You can hack your way to your own personal program using the tool — maybe you believe we all really need air travel, but can handle nuclear energy and favor ‘cozy’ apartments.

But maybe the most interesting feature of the Calculator is the list of “example pathways” to safe emissions. These 2º pathways share a few premises: that world population will grow toward 10 billion by 2050, and that the global economy serving those 10 billion will triple in size.

But a few scenarios stand out:

In the ‘consumer reluctance’ scenario our worst fears are confirmed, and consumers turn out to be unwilling to shift away from carbon-intensive transit, cooking and power. The calculator proves that even if this were the case, we could stay shy of 2º — but it would take much more nuclear power and renewables on the grid, and a makeover of land use and food production.
On the other hand, if Klein is right to be optimistic and we’re waking up to a new kind of citizen activism, we can get to climate health with less nuclear power and little tweaks: eating more chicken and lamb and less lamb and beef, for example. (This news will be taken hard in certain corners of our office.)
Speaking of which, The Vegan Society has the problem sussed — cut the average citizen’s caloric intake to 2,100 per diem (and ditch almost all the meat) and you’re well on your way.
Finally, there’s the World Energy Council’s consumption-driven pathway. The WEC named this revolution in buying the as “Jazz” scenario, compared to a “Symphony” of government-led remaking of industry. They say one isn’t necessarily better than the other, but it does dramatize that what we do in our homes doesn’t “get us to 2º” nearly as easily as structural reforms and laws can.

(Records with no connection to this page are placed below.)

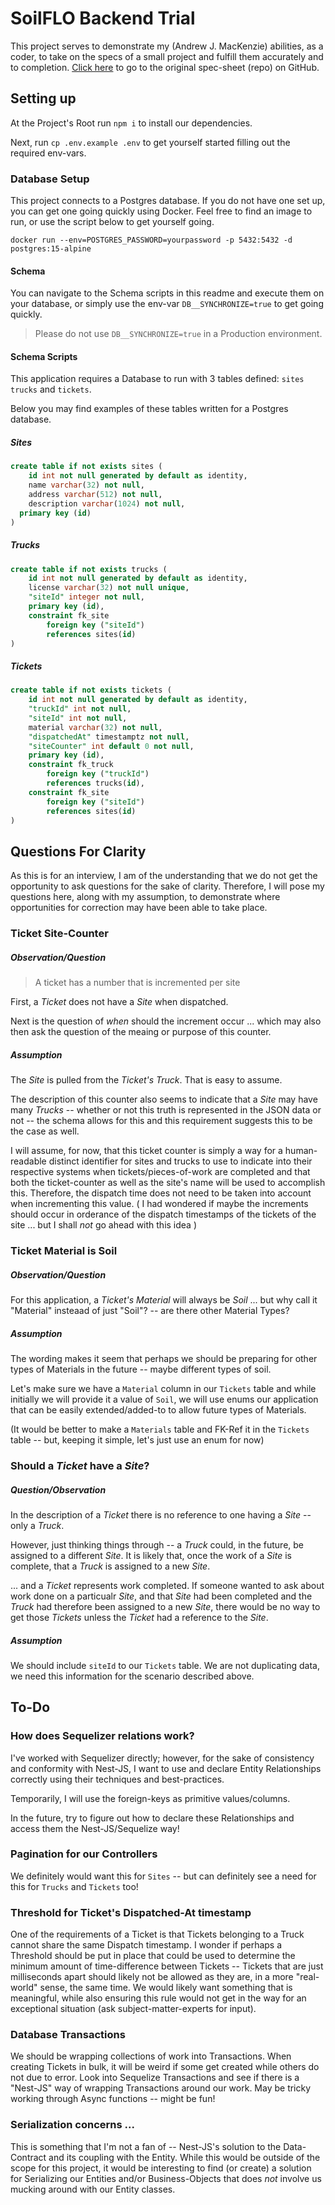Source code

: # SoilFLO Backend Trial

This project serves to demonstrate my (Andrew J. MacKenzie) abilities, as a coder, to take on the specs of a small project and fulfill them accurately and to completion. [Click here](https://github.com/SoilFLO/interview-takehome-be) to go to the original spec-sheet (repo) on GitHub.

## Setting up

At the Project's Root run `npm i` to install our dependencies.

Next, run `cp .env.example .env` to get yourself started filling out the required env-vars.

### Database Setup

This project connects to a Postgres database. If you do not have one set up, you can get one going quickly using Docker. Feel free to find an image to run, or use the script below to get yourself going.

```
docker run --env=POSTGRES_PASSWORD=yourpassword -p 5432:5432 -d postgres:15-alpine
```

#### Schema

You can navigate to the Schema scripts in this readme and execute them on your database, or simply use the env-var `DB__SYNCHRONIZE=true` to get going quickly.

> Please do not use `DB__SYNCHRONIZE=true` in a Production environment.

#### Schema Scripts

This application requires a Database to run with 3 tables defined: `sites` `trucks` and `tickets`.

Below you may find examples of these tables written for a Postgres database.

##### Sites

```sql
create table if not exists sites (
	id int not null generated by default as identity,
	name varchar(32) not null,
	address varchar(512) not null,
	description varchar(1024) not null,
  primary key (id)
)
```

##### Trucks

```sql
create table if not exists trucks (
	id int not null generated by default as identity,
	license varchar(32) not null unique,
	"siteId" integer not null,
	primary key (id),
	constraint fk_site
		foreign key ("siteId")
		references sites(id)
)
```

##### Tickets

```sql
create table if not exists tickets (
	id int not null generated by default as identity,
	"truckId" int not null,
	"siteId" int not null,
	material varchar(32) not null,
	"dispatchedAt" timestamptz not null,
	"siteCounter" int default 0 not null,
	primary key (id),
	constraint fk_truck
		foreign key ("truckId")
		references trucks(id),
	constraint fk_site
		foreign key ("siteId")
		references sites(id)
)
```

## Questions For Clarity

As this is for an interview, I am of the understanding that we do not get the opportunity to ask questions for the sake of clarity. Therefore, I will pose my questions here, along with my assumption, to demonstrate where opportunities for correction may have been able to take place.

### Ticket Site-Counter

##### Observation/Question

> A ticket has a number that is incremented per site

First, a *Ticket* does not have a *Site* when dispatched.

Next is the question of *when* should the increment occur ... which may also then ask the question of the meaing or purpose of this counter.

##### Assumption

The *Site* is pulled from the *Ticket's Truck*. That is easy to assume.

The description of this counter also seems to indicate that a *Site* may have many *Trucks* -- whether or not this truth is represented in the JSON data or not -- the schema allows for this and this requirement suggests this to be the case as well.

I will assume, for now, that this ticket counter is simply a way for a human-readable distinct identifier for sites and trucks to use to indicate into their respective systems when tickets/pieces-of-work are completed and that both the ticket-counter as well as the site's name will be used to accomplish this. Therefore, the dispatch time does not need to be taken into account when incrementing this value. ( I had wondered if maybe the increments should occur in orderance of the dispatch timestamps of the tickets of the site ... but I shall *not* go ahead with this idea )

### Ticket Material is Soil

##### Observation/Question

For this application, a *Ticket's Material* will always be *Soil* ... but why call it "Material" insteaad of just "Soil"? -- are there other Material Types?

##### Assumption

The wording makes it seem that perhaps we should be preparing for other types of Materials in the future -- maybe different types of soil.

Let's make sure we have a `Material` column in our `Tickets` table and while initially we will provide it a value of `Soil`, we will use enums our application that can be easily extended/added-to to allow future types of Materials. 

(It would be better to make a `Materials` table and FK-Ref it in the `Tickets` table -- but, keeping it simple, let's just use an enum for now)

### Should a *Ticket* have a *Site*?

##### Question/Observation

In the description of a *Ticket* there is no reference to one having a *Site* -- only a *Truck*.

However, just thinking things through -- a *Truck* could, in the future, be assigned to a different *Site*. It is likely that, once the work of a *Site* is complete, that a *Truck* is assigned to a new *Site*. 

... and a *Ticket* represents work completed. If someone wanted to ask about work done on a particualr *Site*, and that *Site* had been completed and the *Truck* had therefore been assigned to a new *Site*, there would be no way to get those *Tickets* unless the *Ticket* had a reference to the *Site*.

##### Assumption

We should include `siteId` to our `Tickets` table. We are not duplicating data, we need this information for the scenario described above.

## To-Do

### How does Sequelizer relations work?

I've worked with Sequelizer directly; however, for the sake of consistency and conformity with Nest-JS, I want to use and declare Entity Relationships correctly using their techniques and best-practices.

Temporarily, I will use the foreign-keys as primitive values/columns.

In the future, try to figure out how to declare these Relationships and access them the Nest-JS/Sequelize way!

### Pagination for our Controllers

We definitely would want this for `Sites` -- but can definitely see a need for this for `Trucks` and `Tickets` too!

### Threshold for Ticket's Dispatched-At timestamp

One of the requirements of a Ticket is that Tickets belonging to a Truck cannot share the same Dispatch timestamp. I wonder if perhaps a Threshold should be put in place that could be used to determine the minimum amount of time-difference between Tickets -- Tickets that are just milliseconds apart should likely not be allowed as they are, in a more "real-world" sense, the same time. We would likely want something that is meaningful, while also ensuring this rule would not get in the way for an exceptional situation (ask subject-matter-experts for input).

### Database Transactions

We should be wrapping collections of work into Transactions. When creating Tickets in bulk, it will be weird if some get created while others do not due to error. Look into Sequelize Transactions and see if there is a "Nest-JS" way of wrapping Transactions around our work. May be tricky working through Async functions -- might be fun!

### Serialization concerns ...

This is something that I'm not a fan of -- Nest-JS's solution to the Data-Contract and its coupling with the Entity. While this would be outside of the scope for this project, it would be interesting to find (or create) a solution for Serializing our Entities and/or Business-Objects that does _not_ involve us mucking around with our Entity classes.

What can we learn about our own carbon footprints from the Calculator? A few lessons:

1.) Protect the forests and you’ve done a lot.
2.) World governments can save us, but they can kill us, too, by deregulating, digging, and fueling militaries all across the globe.
3.) Tolerate the vegetarians in your life, no matter how preachy they may get, because:
4.) America’s chickens may come home to roost, but it’s beef that will kill us all.

Vonnegut’s “Requiem”

Finally, take a listen to what amounts to Kurt Vonnegut’s literary last words, a kind of sigh over the ravaged planet. Our friend, the actor John Davin (veteran of our Chekhov readings), came by and did a wonderful job bringing the poem — never read by Vonnegut that we could find — to life.

Podcast • May 6, 2010

Bill McKibben: Coming into View, Another Eaarth

“That picture… a beautiful blue-white marble floating through the black empty void of space… is as out of date as my high school yearbook photo. It’s kind of the reverse of my high school yearbook ...

3134273868_06fdc0a0a2“That picture… a beautiful blue-white marble floating through the black empty void of space… is as out of date as my high school yearbook photo. It’s kind of the reverse of my high school yearbook photo. I have more white up top; the earth has less. It’s a very different place.”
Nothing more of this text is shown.